In my group, there was an exception: we had a sign language expert and a girl with a hearing disability. I played the role of mediator between the person with the hearing disability and the sign language expert. So, I learned basic sign language for my role. Every roleplay started with nurses performing the patient’s treatment and later contacting social workers to help the patient deal with their social problem, and microbiologists to prepare the patient’s medical report. It was my first roleplay, so I was quite nervous and unsure of things, but the patient’s acting (who was the presenter too) made the whole roleplay so palpable I was compelled to do my best.

Feedback and mutual respect

Feedback was one of the most interactive and enjoyable sessions. The group which was not performing at that moment was assigned to analyse the performing group’s roleplay. The non-performing group’s nurses were assigned to see the methods used by the performing group to treat the patient. Similarly, social workers were assigned to analyse a communication and interaction technique used by another group, and microbiologists were assigned to see if a microbiologist from another group distributed the correct report or not.

In my opinion, the feedback and discussion session was one of the most important parts of the course.

Through this intensive course, I got to know about “multi-professionalism”, which I do not think I knew about before. It was enlightening to observe nurses, social workers, and microbiologists working together to solve a given case. It taught me I could also work as a healthcare social worker in the future.

Meanwhile, in relating this to Nepal, it is almost impossible here to show dependency between professions. So, this was new for us. Doctors, engineers, and lawyers receive deserved hype, but I feel social work lags behind when it comes to recognition as a profession. The other two professions, nursing and microbiology, are considered formal professions, but social workers have no such identity in the professional world.

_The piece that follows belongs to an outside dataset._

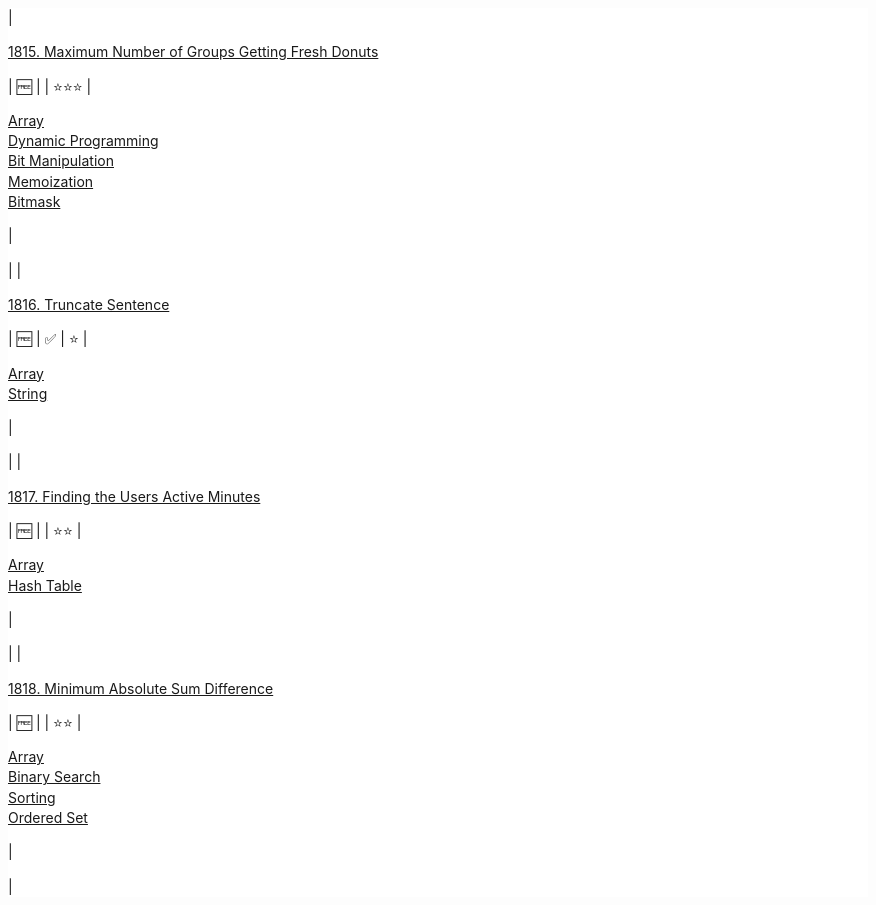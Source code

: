 | <dl><dt>[1815. Maximum Number of Groups Getting Fresh Donuts](https://leetcode.com/problems/maximum-number-of-groups-getting-fresh-donuts)</dt></dl>                                 | 🆓    |        | ⭐️⭐️⭐️     | <dl><dt>[Array](https://leetcode.com/tag/array)</dt><dt>[Dynamic Programming](https://leetcode.com/tag/dynamic-programming)</dt><dt>[Bit Manipulation](https://leetcode.com/tag/bit-manipulation)</dt><dt>[Memoization](https://leetcode.com/tag/memoization)</dt><dt>[Bitmask](https://leetcode.com/tag/bitmask)</dt></dl>                                                                   | <dl></dl>                                                                                                                                                                                                                                                                                                                                                                                                                                                                                                                                                                                                                                                                                                   |
| <dl><dt>[1816. Truncate Sentence](https://leetcode.com/problems/truncate-sentence)</dt></dl>                                                                                         | 🆓    | ✅      | ⭐️         | <dl><dt>[Array](https://leetcode.com/tag/array)</dt><dt>[String](https://leetcode.com/tag/string)</dt></dl>                                                                                                                                                                                                                                                                                   | <dl></dl>                                                                                                                                                                                                                                                                                                                                                                                                                                                                                                                                                                                                                                                                                                   |
| <dl><dt>[1817. Finding the Users Active Minutes](https://leetcode.com/problems/finding-the-users-active-minutes)</dt></dl>                                                           | 🆓    |        | ⭐️⭐️       | <dl><dt>[Array](https://leetcode.com/tag/array)</dt><dt>[Hash Table](https://leetcode.com/tag/hash-table)</dt></dl>                                                                                                                                                                                                                                                                           | <dl></dl>                                                                                                                                                                                                                                                                                                                                                                                                                                                                                                                                                                                                                                                                                                   |
| <dl><dt>[1818. Minimum Absolute Sum Difference](https://leetcode.com/problems/minimum-absolute-sum-difference)</dt></dl>                                                             | 🆓    |        | ⭐️⭐️       | <dl><dt>[Array](https://leetcode.com/tag/array)</dt><dt>[Binary Search](https://leetcode.com/tag/binary-search)</dt><dt>[Sorting](https://leetcode.com/tag/sorting)</dt><dt>[Ordered Set](https://leetcode.com/tag/ordered-set)</dt></dl>                                                                                                                                                     | <dl></dl>                                                                                                                                                                                                                                                                                                                                                                                                                                                                                                                                                                                                                                                                                                   |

During the session, social workers and other professionals worked together, showing solidarity among professions. This is very important in the context of Nepal, because superiority and inferiority among professions exist in our country.

The multi-professionalism of our roleplay was not limited to the stage – it gave us an idea of the possibilities of three professions (nurses, social workers, and microbiologists) working together in the future. This will have a great impact.

Besides professional learning, skills, and experience, this intensive course has also helped me personally. Having completed this course, I find myself more social and interactive. This may be because I came across so many new people. Furthermore, my confidence level was boosted after I participated in the simulation. This also helped me explore my acting skills, so now I think I can at least act when given small roles.